● Record set
———
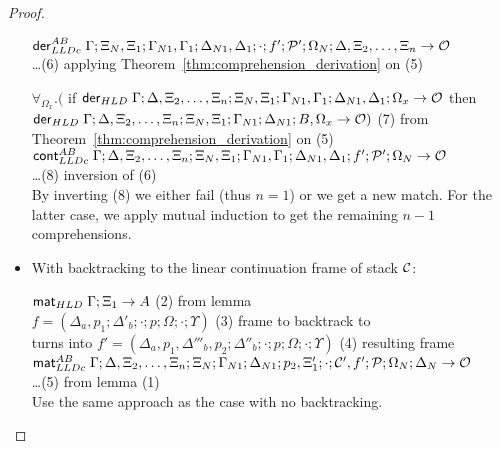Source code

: \begin{proof}
\begin{itemize}[leftmargin=*]
      $\mathsf{der}_{LLDc}^{AB} \; \Gamma; \Xi_N, \Xi_1; \Gamma_{N1}, \Gamma_1; \Delta_{N1}, \Delta_1;
            \cdot; f'; \mathcal{P'}; \Omega_N; \Delta, \Xi_2, \dotsc, \Xi_n \rightarrow \mathcal{O}$
      \\ \dots \hfill (6) applying Theorem~\ref{thm:comprehension_derivation} on (5)

      $\forall_{\Omega_x}. ($ if $\mathsf{der}_{HLD} \; \Gamma; \Delta, \Xi_2, \dotsc, \Xi_n; \Xi_N, \Xi_1;
            \Gamma_{N1}, \Gamma_1; \Delta_{N1}, \Delta_1; \Omega_x \rightarrow
            \mathcal{O}$ then \\ \hspace*{0.5cm} $\mathsf{der}_{HLD} \; \Gamma;
            \Delta, \Xi_2, \dotsc, \Xi_n; \Xi_N, \Xi_1; \Gamma_{N1}; \Delta_{N1}; B, \Omega_x
            \rightarrow \mathcal{O})$ \hfill (7) from
      Theorem~\ref{thm:comprehension_derivation} on (5) \\

      $\mathsf{cont}_{LLDc}^{AB} \; \Gamma; \Delta, \Xi_2, \dotsc, \Xi_n; \Xi_N, \Xi_1; \Gamma_{N1},
         \Gamma_1; \Delta_{N1}, \Delta_1; f'; \mathcal{P'}; \Omega_N
         \rightarrow \mathcal{O}$\\ \dots \hfill (8) inversion of (6) \\
        
        By inverting (8) we either fail (thus $n = 1$) or we get a new match.
        For the latter case, we apply mutual induction to get the remaining $n -
        1$ comprehensions.
      
   \item With backtracking to the linear continuation frame of stack $\mathcal{C}$:
      
      $\mathsf{mat}_{HLD} \; \Gamma; \Xi_1 \rightarrow A$ \hfill (2) from lemma \\

      $f = (\Delta_a, p_1; \Delta'_b; \cdot; p; \Omega; \cdot; \Upsilon)$ \hfill (3) frame to backtrack to \\
      turns into $f' = (\Delta_a, p_1, \Delta'''_b, p_2; \Delta''_b; \cdot; p; \Omega; \cdot; \Upsilon)$ \hfill (4) resulting frame \\

      $\mathsf{mat}_{LLDc}^{AB} \; \Gamma; \Delta, \Xi_2, \dotsc, \Xi_n; \Xi_N; \Gamma_{N1};
\Delta_{N1}; p_2, \Xi'_1; \cdot; \mathcal{C'}, f'; \mathcal{P}; \Omega_N; \Delta_N \rightarrow
\mathcal{O}$\\ \dots \hfill (5) from lemma (1) \\
      
      Use the same approach as the case with no backtracking.
      

\end{itemize}
\end{proof}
———
● What you should do
Search the material for "lemma" and copy each matching line.

● Response area
      $\mathsf{mat}_{HLD} \; \Gamma; \Xi_1 \rightarrow A$ \hfill (2) from lemma \\
\mathcal{O}$\\ \dots \hfill (5) from lemma (1) \\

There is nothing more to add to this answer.